Ästhetische Eigenzeiten – Zeit und Darstellung in der polychronen Moderne

Anachronie und Präsenz. Ästhetische Wahrnehmung und künstlerische Zeitlichkeitskonzepte im ›Black Atlantic‹

Gabriele Genge (Essen)

Teilprojekte Phase: 1. 2.

The Anachronic and the Present: Aesthetic Perception and Artistic Concepts of Temporality in the »Black Atlantic«

The research project examines the relevance of aesthetic temporalities in the transcultural »chronotopos« Black Atlantic. It refers in particular to artifacts, artistic works, as well as aesthetic theory concepts and their relational dynamics, their potentialities of time and their agency. The term »Black Atlantic« refers to colonialism and slave trade and the manifold political and cultural relations between the continents of Africa, Europe and the Americas, which are deeply inscribed in a transnational spatial construct. The model focuses on dynamic, cultural networks beyond those nation-state identity politics that have shaped the Western art history so far fundamentally.

The starting point is a new understanding of the so-called »global« contemporary art, which now is to be understood as condensed historical intertwining processes that can replace former static art historical epoch models. Beyond dichotomous racial concepts and their anthropological determined temporality – i.a. expressed in the concept of a »primitive Africa« – it is intended to point out the idiosyncratic, »present« aesthetic potential of artistic objects, artifacts and their relevance to modernity and the contemporary. Furthermore the project should specify the influence of this aesthetic potential on the production of systems of knowledge. Yet the exploration of the medium of the »image/pictorial« and its transcultural agency plays a fundamental role. It should be investigated, in which way pictures/ artifacts and their migratory perception could engender concepts of knowledge in (post)-colonial ethnology, art history and philosophy such as »fetishism« and »totemism«, which took shape not only in the »West«. Rather, it should be asked, in which manner they condensed in »aesthetic regimes« in different areas in the Black Atlantic. Furthermore, its relevance for the history of the disciplines, its methods and aesthetic concepts should be elaborated.

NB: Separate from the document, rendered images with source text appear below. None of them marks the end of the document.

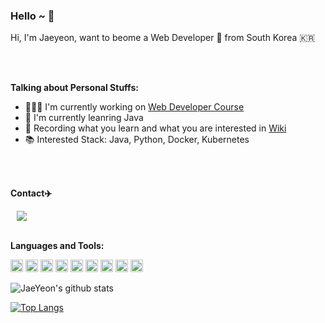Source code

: ### Hello ~ 👋



Hi, I'm Jaeyeon, want to beome a Web Developer 🚀 from South Korea 🇰🇷

<br>
<br>

**Talking about Personal Stuffs:**

- 👨🏽‍💻 I'm currently working on [Web Developer Course](https://github.com/JaeYeon33/EZEN-academy)
- 🌱 I'm currently leanring Java
- 📕 Recording what you learn and what you are interested in [Wiki](https://github.com/JaeYeon33/wiki)
- 📚 Interested Stack: Java, Python, Docker, Kubernetes

<br>
<br>

**Contact✈️**

<a href="https://www.linkedin.com/in/jaeyeon-cho-061094a4/">
    <img src="https://img.shields.io/badge/linkedin-%230077B5.svg?&style=for-the-badge&logo=linkedin&logoColor=white" style="height : atuo; margin-left : 10px; margin-right : 10px;"/>
</a>

<br>
<br>

**Languages and Tools:**

<code><img height="20" src="https://noticon-static.tammolo.com/dgggcrkxq/image/upload/v1566913897/noticon/xbvewg1m3azbpnrzck1k.png"></code>
<code><img height="20" src="https://noticon-static.tammolo.com/dgggcrkxq/image/upload/v1567008394/noticon/ohybolu4ensol1gzqas1.png"></code>
<code><img height="20" src="https://noticon-static.tammolo.com/dgggcrkxq/image/upload/v1566995514/noticon/jufppyr8htislboas4ve.png"></code>
<code><img height="20" src="https://noticon-static.tammolo.com/dgggcrkxq/image/upload/v1566912109/noticon/puksfce6wca36hes1vom.png"></code>
<code><img height="20" src="https://noticon-static.tammolo.com/dgggcrkxq/image/upload/v1566791609/noticon/nen1y11gazeqhejw7nm1.png"></code>
<code><img height="20" src="https://noticon-static.tammolo.com/dgggcrkxq/image/upload/v1566913255/noticon/xbroxmdmksvebf3v6v8v.gif"></code>
<code><img height="20" src="https://noticon-static.tammolo.com/dgggcrkxq/image/upload/v1566915673/noticon/gbjcnilojtgjlxxwe6xk.png"></code>
<code><img height="20" src="https://noticon-static.tammolo.com/dgggcrkxq/image/upload/v1566816336/noticon/prkzlesgukupr1u3v7si.svg"></code>
<code><img height="20" src="https://noticon-static.tammolo.com/dgggcrkxq/image/upload/v1566913419/noticon/xf9bevlrgugi7xj6xkhp.png"></code>

![JaeYeon's github stats](https://github-readme-stats.vercel.app/api?username=JaeYeon33&show_icons=true&theme=tokyonight)

[![Top Langs](https://github-readme-stats.vercel.app/api/top-langs/?username=JaeYeon33&layout=compact&theme=tokyonight)](https://github.com/JaeYeon33/github-readme-stats)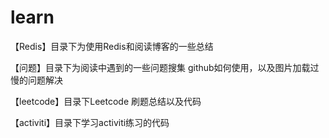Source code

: # learn
【Redis】目录下为使用Redis和阅读博客的一些总结

【问题】目录下为阅读中遇到的一些问题搜集
      github如何使用，以及图片加载过慢的问题解决

【leetcode】目录下Leetcode 刷题总结以及代码

【activiti】目录下学习activiti练习的代码
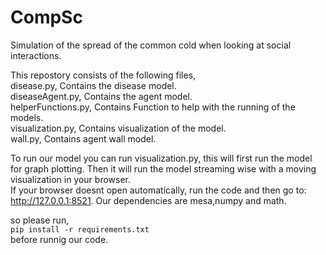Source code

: # CompSc
Simulation of the spread of the common cold when looking at social interactions. <br>

This repostory consists of the following files, <br>
disease.py, Contains the disease model. <br>
diseaseAgent.py, Contains the agent model. <br>
helperFunctions.py, Contains Function to help with the running of the models.<br>
visualization.py, Contains visualization of the model. <br>
wall.py, Contains agent wall model. <br>

To run our model you can run visualization.py, this will first run the model for graph plotting.
Then it will run the model streaming wise with a moving visualization in your browser. <br>
If your browser doesnt open automatically, run the code and then go to: http://127.0.0.1:8521.
Our dependencies are mesa,numpy and math.

so please run, <br>
`pip install -r requirements.txt`<br>
before runnig our code.
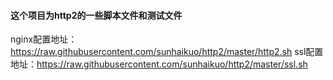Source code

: #### 这个项目为http2的一些脚本文件和测试文件

nginx配置地址：https://raw.githubusercontent.com/sunhaikuo/http2/master/http2.sh
ssl配置地址：https://raw.githubusercontent.com/sunhaikuo/http2/master/ssl.sh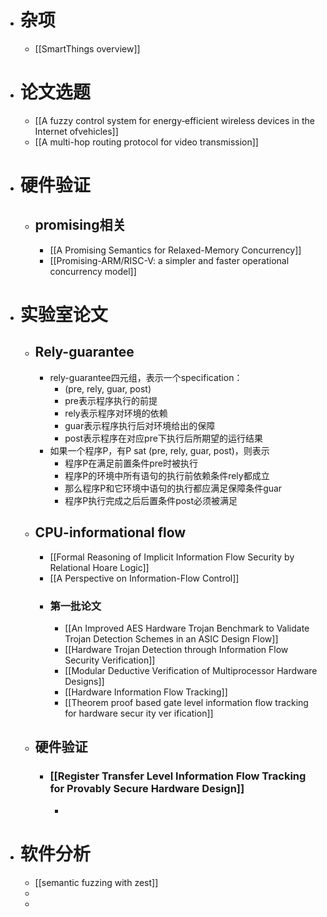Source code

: - # 杂项
	- [[SmartThings overview]]
- # 论文选题
	- [[A fuzzy control system for energy‐efficient wireless devices in the Internet ofvehicles]]
	- [[A multi-hop routing protocol for video transmission]]
- # 硬件验证
	- ## promising相关
		- [[A Promising Semantics for Relaxed-Memory Concurrency]]
		- [[Promising-ARM/RISC-V: a simpler and faster operational concurrency model]]
- # 实验室论文
	- ## Rely-guarantee
		- rely-guarantee四元组，表示一个specification：
			- (pre, rely, guar, post)
			- pre表示程序执行的前提
			- rely表示程序对环境的依赖
			- guar表示程序执行后对环境给出的保障
			- post表示程序在对应pre下执行后所期望的运行结果
		- 如果一个程序P，有P sat (pre, rely, guar, post)，则表示
			- 程序P在满足前置条件pre时被执行
			- 程序P的环境中所有语句的执行前依赖条件rely都成立
			- 那么程序P和它环境中语句的执行都应满足保障条件guar
			- 程序P执行完成之后后置条件post必须被满足
	- ## CPU-informational flow
		- [[Formal Reasoning of Implicit Information Flow Security by Relational Hoare Logic]]
		- [[A Perspective on Information-Flow Control]]
		- ### 第一批论文
			- [[An Improved AES Hardware Trojan Benchmark to Validate Trojan Detection Schemes in an ASIC Design Flow]]
			- [[Hardware Trojan Detection through Information Flow Security Verification]]
			- [[Modular Deductive Verification of Multiprocessor Hardware Designs]]
			- [[Hardware Information Flow Tracking]]
			- [[Theorem proof based gate level information flow tracking for hardware secur ity ver ification]]
	- ## 硬件验证
		- ### [[Register Transfer Level Information Flow Tracking for Provably Secure Hardware Design]]
			-
- # 软件分析
	- [[semantic fuzzing with zest]]
	-
	-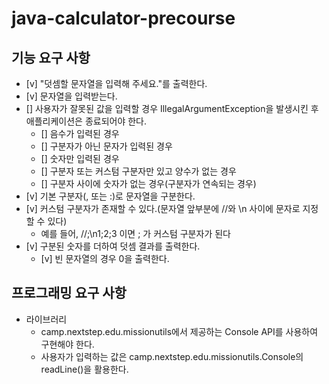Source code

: # java-calculator-precourse

## 기능 요구 사항
- [v] "덧셈할 문자열을 입력해 주세요."를 출력한다.
- [v] 문자열을 입력받는다.
- [] 사용자가 잘못된 값을 입력할 경우 IllegalArgumentException을 발생시킨 후 애플리케이션은 종료되어야 한다.
  - [] 음수가 입력된 경우
  - [] 구분자가 아닌 문자가 입력된 경우
  - [] 숫자만 입력된 경우
  - [] 구분자 또는 커스텀 구분자만 있고 양수가 없는 경우
  - [] 구분자 사이에 숫자가 없는 경우(구분자가 연속되는 경우)
- [v] 기본 구분자(, 또는 :)로 문자열을 구분한다.
- [v] 커스텀 구분자가 존재할 수 있다.(문자열 앞부분에 //와 \n 사이에 문자로 지정할 수 있다)
  - 예를 들어, //;\n1;2;3 이면 ; 가 커스텀 구분자가 된다
- [v] 구분된 숫자를 더하여 덧셈 결과를 출력한다.
  - [v] 빈 문자열의 경우 0을 출력한다.

## 프로그래밍 요구 사항
- 라이브러리 
  - camp.nextstep.edu.missionutils에서 제공하는 Console API를 사용하여 구현해야 한다. 
  - 사용자가 입력하는 값은 camp.nextstep.edu.missionutils.Console의 readLine()을 활용한다.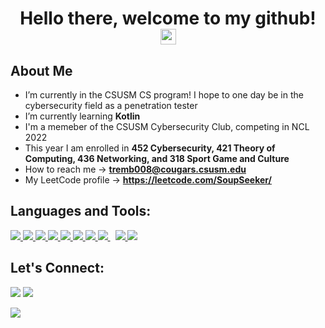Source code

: <h1 align="center">Hello there, welcome to my github! <img src="https://raw.githubusercontent.com/MartinHeinz/MartinHeinz/master/wave.gif" width="25px"></h1>

## About Me

- I’m currently in the CSUSM CS program! I hope to one day be in the cybersecurity field as a penetration tester
- I’m currently learning **Kotlin**
- I'm a memeber of the CSUSM Cybersecurity Club, competing in NCL 2022
- This year I am enrolled in **452 Cybersecurity, 421 Theory of Computing, 436 Networking, and 318 Sport Game and Culture**
- How to reach me -> **tremb008@cougars.csusm.edu**
- My LeetCode profile -> **https://leetcode.com/SoupSeeker/**


## Languages and Tools:
<p align="left"> 
    <a href="https://www.cplusplus.com/" target="_blank"> <img src="https://img.icons8.com/color/48/000000/c-plus-plus-logo.png"/>
    <a href="https://kotlinlang.org/" target="_blank"> <img src="https://img.icons8.com/color/48/000000/kotlin.png"/>    
    <a href="https://www.java.com" target="_blank"> <img src="https://img.icons8.com/color/48/000000/java-coffee-cup-logo.png"/> </a>
    <a href="https://developer.mozilla.org/en-US/docs/Web/JavaScript" target="_blank"> <img src="https://img.icons8.com/color/48/000000/javascript.png"/> </a> 
    <a href="https://www.w3.org/html/" target="_blank"> <img src="https://img.icons8.com/color/48/000000/html-5.png"/> </a> 
    <a href="https://www.w3schools.com/css/" target="_blank"> <img src="https://img.icons8.com/color/48/000000/css3.png"/> </a> 
    <a href="https://www.python.org" target="_blank"> <img src="https://img.icons8.com/color/48/000000/python.png"/> </a> 
    <a style="padding-right:8px;" href="https://www.mysql.com/" target="_blank"> <img src="https://img.icons8.com/fluent/50/000000/mysql-logo.png"/> </a>
    <a href="https://git-scm.com/" target="_blank"> <img src="https://img.icons8.com/color/48/000000/git.png"/> </a>
    <a href="https://www.docker.com/" target="_blank"> <img src="https://img.icons8.com/fluency/48/000000/docker.png"/> </a>
    
</p>
        
## Let's Connect: 
<p align="left>
    <a href = "https://www.linkedin.com/in/jake-tremblay-a45740209/"><img src="https://img.icons8.com/fluent/48/000000/linkedin.png"/></a>      
    <a href = "tremb008@cougars.csusm.edu"><img src="https://img.icons8.com/color/48/000000/gmail-new.png"/></a> 
</p>
<!---
SoupSeeker/SoupSeeker is a ✨ special ✨ repository because its `README.md` (this file) appears on your GitHub profile.
You can click the Preview link to take a look at your changes.
--->
<a href="https://github.com/Meghna-DAS/github-profile-views-counter">
    <img src="https://komarev.com/ghpvc/?username=SoupSeeker">
</a>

The temporal framing of the project will be provided by the concept of Negritude, which until now has rarely been investigated and developed as aesthetic construction of temporality in the »Black Atlantic« in the 1930s in Paris. The influence of this concept and its transnational »agents« should be examined for the period of decolonization and political »new beginning« of the 1960s, where artistic practices, works of art and artifacts induced »other«, for instance »anachrone« concepts of historicity. Finally, with the deconstruction of Négritude in the 1980s its role should be continuously investigated until the present time in examining its artistic and theoretical implications to decolonize the discipline and its concepts of the picture.